Life producer groups today had a national stage for discussing whether insurers and agents should get to choose between state regulation and regulation by a new federal agency.

John Felton IV, Chairman of the National Association of Independent Life Brokerage Agencies, Fairfax, Va., testified before a hearing of the capital markets subcommittee of the House Financial Services Committee that NAILBA believes an “optional federal charter” approach would give consumers quicker access to a wider variety of products that would better meet their needs.

“The reduction of costs associated with working with one regulator, not 50, would be reflected in the pricing of products,” Felton testified, according to a written version of his remarks.

“This would have the effect of reducing costs to the consumer, providing consistent agent licensing standards and continuing education requirements,” Felton said.

In addition, centralized control of agent status through a national database would give consumers a higher level of confidence in insurance industry representatives, Felton said.

Establishing federal regulation of insurance also would help give the insurance equal standing with other financial services industries, Felton testified.

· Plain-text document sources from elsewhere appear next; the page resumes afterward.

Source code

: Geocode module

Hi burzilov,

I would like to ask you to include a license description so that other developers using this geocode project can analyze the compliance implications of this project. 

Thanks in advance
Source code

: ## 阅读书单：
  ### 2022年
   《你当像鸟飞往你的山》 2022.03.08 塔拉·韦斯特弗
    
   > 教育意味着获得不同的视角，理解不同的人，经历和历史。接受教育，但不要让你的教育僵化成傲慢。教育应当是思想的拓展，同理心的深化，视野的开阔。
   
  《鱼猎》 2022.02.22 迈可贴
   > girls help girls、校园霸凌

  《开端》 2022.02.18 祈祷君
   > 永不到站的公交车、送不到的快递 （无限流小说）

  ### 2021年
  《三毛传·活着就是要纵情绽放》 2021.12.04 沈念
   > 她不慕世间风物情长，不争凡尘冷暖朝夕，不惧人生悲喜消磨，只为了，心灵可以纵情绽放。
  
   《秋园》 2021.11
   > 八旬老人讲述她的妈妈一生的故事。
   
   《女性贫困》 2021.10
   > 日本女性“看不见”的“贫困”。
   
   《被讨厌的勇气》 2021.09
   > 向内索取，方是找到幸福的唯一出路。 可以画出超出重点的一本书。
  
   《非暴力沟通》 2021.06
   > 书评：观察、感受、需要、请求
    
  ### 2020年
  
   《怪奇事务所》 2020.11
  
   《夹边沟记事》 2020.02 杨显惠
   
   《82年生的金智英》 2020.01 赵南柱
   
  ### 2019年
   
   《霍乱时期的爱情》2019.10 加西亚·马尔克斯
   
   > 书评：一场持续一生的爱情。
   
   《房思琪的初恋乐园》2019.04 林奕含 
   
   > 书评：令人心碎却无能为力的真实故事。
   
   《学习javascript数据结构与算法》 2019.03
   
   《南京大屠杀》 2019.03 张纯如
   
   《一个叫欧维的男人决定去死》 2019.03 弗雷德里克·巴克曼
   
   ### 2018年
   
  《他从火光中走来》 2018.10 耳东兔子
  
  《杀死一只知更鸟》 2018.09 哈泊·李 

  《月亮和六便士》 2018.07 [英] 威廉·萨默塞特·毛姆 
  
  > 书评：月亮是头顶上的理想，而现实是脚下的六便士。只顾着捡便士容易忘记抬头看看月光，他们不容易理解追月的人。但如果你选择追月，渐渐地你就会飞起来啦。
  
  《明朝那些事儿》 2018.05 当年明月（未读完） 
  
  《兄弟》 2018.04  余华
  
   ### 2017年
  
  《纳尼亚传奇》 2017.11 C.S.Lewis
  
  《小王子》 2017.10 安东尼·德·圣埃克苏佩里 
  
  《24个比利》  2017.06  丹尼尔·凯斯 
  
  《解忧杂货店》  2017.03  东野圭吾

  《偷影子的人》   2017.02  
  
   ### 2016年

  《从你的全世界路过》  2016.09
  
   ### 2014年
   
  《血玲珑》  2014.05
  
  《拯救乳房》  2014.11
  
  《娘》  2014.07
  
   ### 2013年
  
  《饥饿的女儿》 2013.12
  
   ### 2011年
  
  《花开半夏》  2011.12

The National Association Insurance and Financial Advisors, Arlington, Va., which did not get to send a witness to the hearing, released a statement of its own saying that NAIFA embraces federal initiatives to improve the regulation of insurance.

NAIFA remains “open to considering any and all regulatory options that will allow our members to better serve their clients,” NAIFA President Jeffrey Taggart says in the statement.

“Simply put, NAIFA favors reform, improvement and progress over the status quo,” Taggart says.

Any regulatory structure “that is responsive to the increasingly mobile and fast paced marketplace in which our members do business” would be supported by NAIFA, Taggart says.

NAIFA members are “long-time supporters of state regulation and remain steadfastly committed to this tradition,” Taggart says.

But Taggart says there are “serious deficiencies” in the state insurance regulatory system.

“Reform is critical to protect consumers and ensure a strong and healthy insurance marketplace,” Taggart says.

Taggart cited the new Interstate Insurance Product Regulation Compact as an example.

The compact, which has created a single office that handles product and form approvals for many different states, “is an undisputed success for the states,” Taggart says.

But the compact has been enacted in only 30 states to date, and the likelihood that it will be enacted in all 50 states is very slim, Taggart says.

Although NAIFA’s regulatory reform policy continues “our century-long support for state regulation of insurance and confirms our commitment to improve the state-based system, we believe the status quo of insurance regulation is detrimental to consumers and NAIFA members,” Taggart says. “Thus, our policy acknowledges that all regulatory reform options are on the table and that NAIFA is willing to consider a breadth of alternatives in our desire to fix the problems confronting us.”